К чему хорошему в его характере можно прицепиться? К тому, что он всегда готов накормить голодного? И не бросает того, на кого ему наплевать? Я более чем уверена: он бросает тех, на кого ему не наплевать.
- Откуда вы взяли туарегов? - наконец спросила я, сама удивившись своему вопросу. - Для церемонии в Канне? Они были совсем как настоящие.
- Они настоящие.
Между нами на сиденье лежала эта зеленая, ледяная, хрустальная роза. Как меч в рыцарской сказке. Да только никакого меча не надо было - There’s an ocean between us…
- Как настоящие?.. Что вы сделали, чтобы они сопровождали меня в Канне?

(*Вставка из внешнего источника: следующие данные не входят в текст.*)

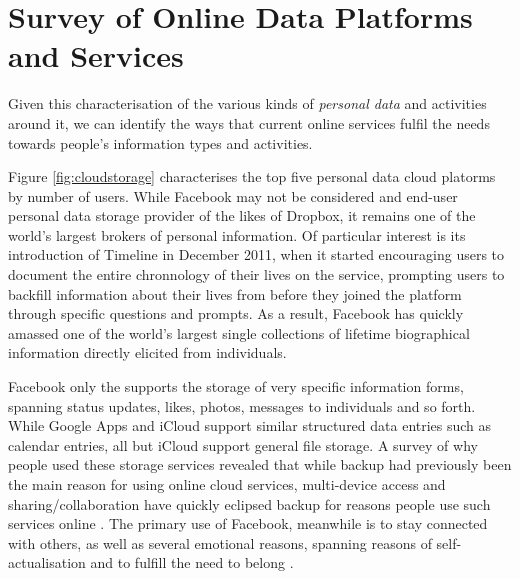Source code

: \documentclass[graybox]{svmult}
\begin{document}
\section{Survey of Online Data Platforms and Services}

Given this characterisation of the various kinds of \emph{personal data} and activities around it, we can identify the ways that current online services fulfil the needs towards people's information types and activities.

Figure \ref{fig:cloudstorage} characterises the top five personal data cloud platorms by number of users. While Facebook may not be considered and end-user personal data storage provider of the likes of Dropbox, it remains one of the world's largest brokers of personal information.  Of particular interest is its introduction of Timeline in December 2011, when it started encouraging users to document the entire chronnology of their lives on the service, prompting users to backfill information about their lives from before they joined the platform through specific questions and prompts.  As a result, Facebook has quickly amassed one of the world's largest single collections of lifetime biographical information directly elicited from individuals.

Facebook only the supports the storage of very specific information forms, spanning status updates, likes, photos, messages to individuals and so forth.  While Google Apps and iCloud support similar structured data entries such as calendar entries, all but iCloud support general file storage.  A survey of why people used these storage services revealed that while backup had previously been the main reason for using online cloud services, multi-device access and sharing/collaboration have quickly eclipsed backup for reasons people use such services online \cite{listitstudy}. The primary use of Facebook, meanwhile is to stay connected with others, as well as several emotional reasons, spanning reasons of self-actualisation and to fulfill the need to belong \cite{why-do-people-facebook}.
\end{document}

- Немного помог им... (тут прозвучало это его «м-ммм», и меня ощутимо тряхануло; он не заметил, кажется) ...помог с оружием. И со всем тем, для чего им это оружие нужно.

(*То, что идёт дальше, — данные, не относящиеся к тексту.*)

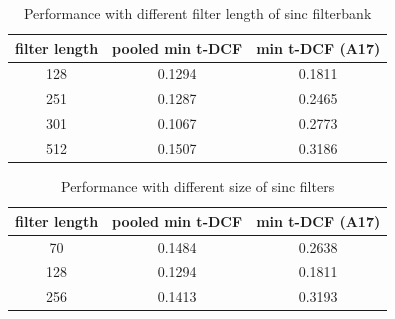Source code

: 
\begin{table}[!t]
	\centering

	\caption{Performance with different filter length of sinc filterbank}
  \setlength\tabcolsep{3pt}
	\begin{tabular}{|c| c| c|}
		\hline
		 filter length  & pooled min t-DCF& min t-DCF (A17) 	\\ 
	     \hline	
	     128&0.1294&0.1811\\
	     \hline
	     251&0.1287&0.2465\\
	     \hline
	     301&0.1067&0.2773\\
	     \hline
	     512&0.1507&0.3186\\
		 
		 \hline
		  
		   
	
	\end{tabular}
	\label{Tab:different filter length}
\end{table}


\begin{table}[!t]
	\centering

	\caption{Performance with different size of sinc filters}
  \setlength\tabcolsep{3pt}
	\begin{tabular}{|c| c| c|}
		\hline
		 filter length  & pooled min t-DCF& min t-DCF (A17) 	\\ 
		 \hline	
	     70&0.1484&0.2638\\
	     \hline	
	     128&0.1294&0.1811\\
	     \hline
	     256&0.1413&0.3193\\
		\hline
		  
		   
	
	\end{tabular}
	\label{Tab:different filter length}
	\vspace{-0.15cm}
\end{table}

- Как помогли? Послали им калашниковы в ящиках?
Смотрит на меня удивленно.
- Не совсем. Я тогда был поблизости, сначала в Северной Африке, а потом двинулся чуть левее, в пустыню. Потом немного на юг. В общем... я даже некоторым образом был там в тюрьме.
Нет, это уже слишком.
-Вы? В тюрьме? Нет, я понимаю, что вас, безусловно, есть за что в нее посадить... особенно в каком-нибудь Мали...

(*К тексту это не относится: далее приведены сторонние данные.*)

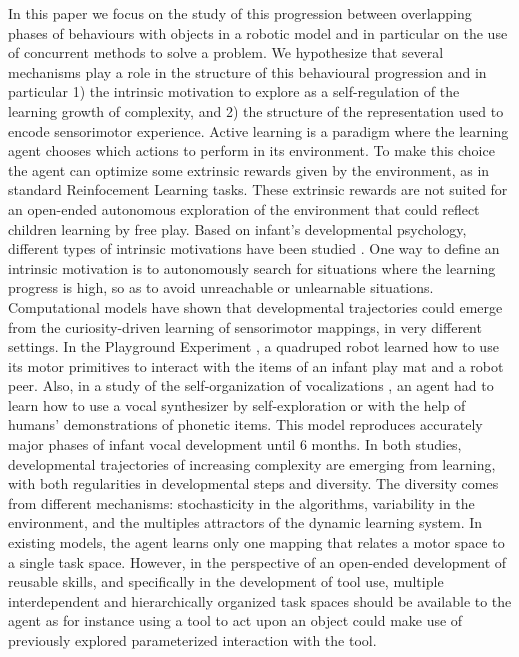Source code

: \documentclass[10pt,letterpaper]{article}
\begin{document}
	In this paper we focus on the study of this progression between overlapping phases of behaviours with objects in a robotic model and in particular on the use of concurrent methods to solve a problem.	
	We hypothesize that several mechanisms play a role in the structure of this behavioural progression and in particular 
	1) the intrinsic motivation to explore as a self-regulation of the learning growth of complexity, and 
	2) the structure of the representation used to encode sensorimotor experience.	
	Active learning is a paradigm where the learning agent chooses which actions to perform in its environment.
	To make this choice the agent can optimize some extrinsic rewards given by the environment, as in standard Reinfocement Learning tasks.
	These extrinsic rewards are not suited for an open-ended autonomous exploration of the environment that could reflect children learning by free play.
	Based on infant's developmental psychology, different types of intrinsic motivations have been studied \cite{santucci2013}.
	One way to define an intrinsic motivation is to autonomously search for situations where the learning progress is high, so as to avoid unreachable or unlearnable situations.
	Computational models have shown that developmental trajectories could emerge from the curiosity-driven learning of sensorimotor mappings, in very different settings.
	In the Playground Experiment \cite{oudeyer_what_2007}, a quadruped robot learned how to use its motor primitives to interact with the items of an infant play mat and a robot peer.
	Also, in a study of the self-organization of vocalizations \cite{moulin-frier_self-organization_2014}, an agent had to learn how to
	use a vocal synthesizer by self-exploration or with the help of humans' demonstrations of phonetic items. 
	This model reproduces accurately major phases of infant vocal development until $6$ months.
	In both studies, developmental trajectories of increasing complexity are emerging from learning, with both regularities in developmental steps and diversity.
	The diversity comes from different mechanisms: stochasticity in the algorithms, variability in the environment, and the multiples attractors of the dynamic learning system.
	In existing models, the agent learns only one mapping that relates a motor space to a single task space. 
	However, in the perspective of an open-ended development of reusable skills, and specifically in the development of tool use, multiple interdependent and hierarchically organized task spaces should be available to the agent
	as for instance using a tool to act upon an object could make use of previously explored parameterized interaction with the tool.
	
\end{document}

- Угадали. В Мали это и было.
- И что же?..
- И что «что же»? (Кажется, он сожалеет, что ответил на вопрос о туарегах).
- И как это было в тюрьме в Мали? И откуда вы все-таки взяли туарегов?!
- Ничего особенного. В тюрьме как в тюрьме.
Я смотрю на него, потому что он отвернулся к окну и, кажется, не намерен продолжать этот разговор. И понимаю, что верю. Безупречно одетый англичанин, заподозрить которого в чем-то таинственном можно, только если делать выводы по тому, как он движется, по его волосам или глазам, вполне похож на человека, который мог доприключаться до тюрьмы в Западной Африке и до знакомства с туарегами.
- Вы что же, хотите сказать, что это была не первая ваша тюрьма?
- Я ничего не хочу сказать. Я приличный человек, а не какой-нибудь рецидивист или килер, каким вы меня тут вообразили.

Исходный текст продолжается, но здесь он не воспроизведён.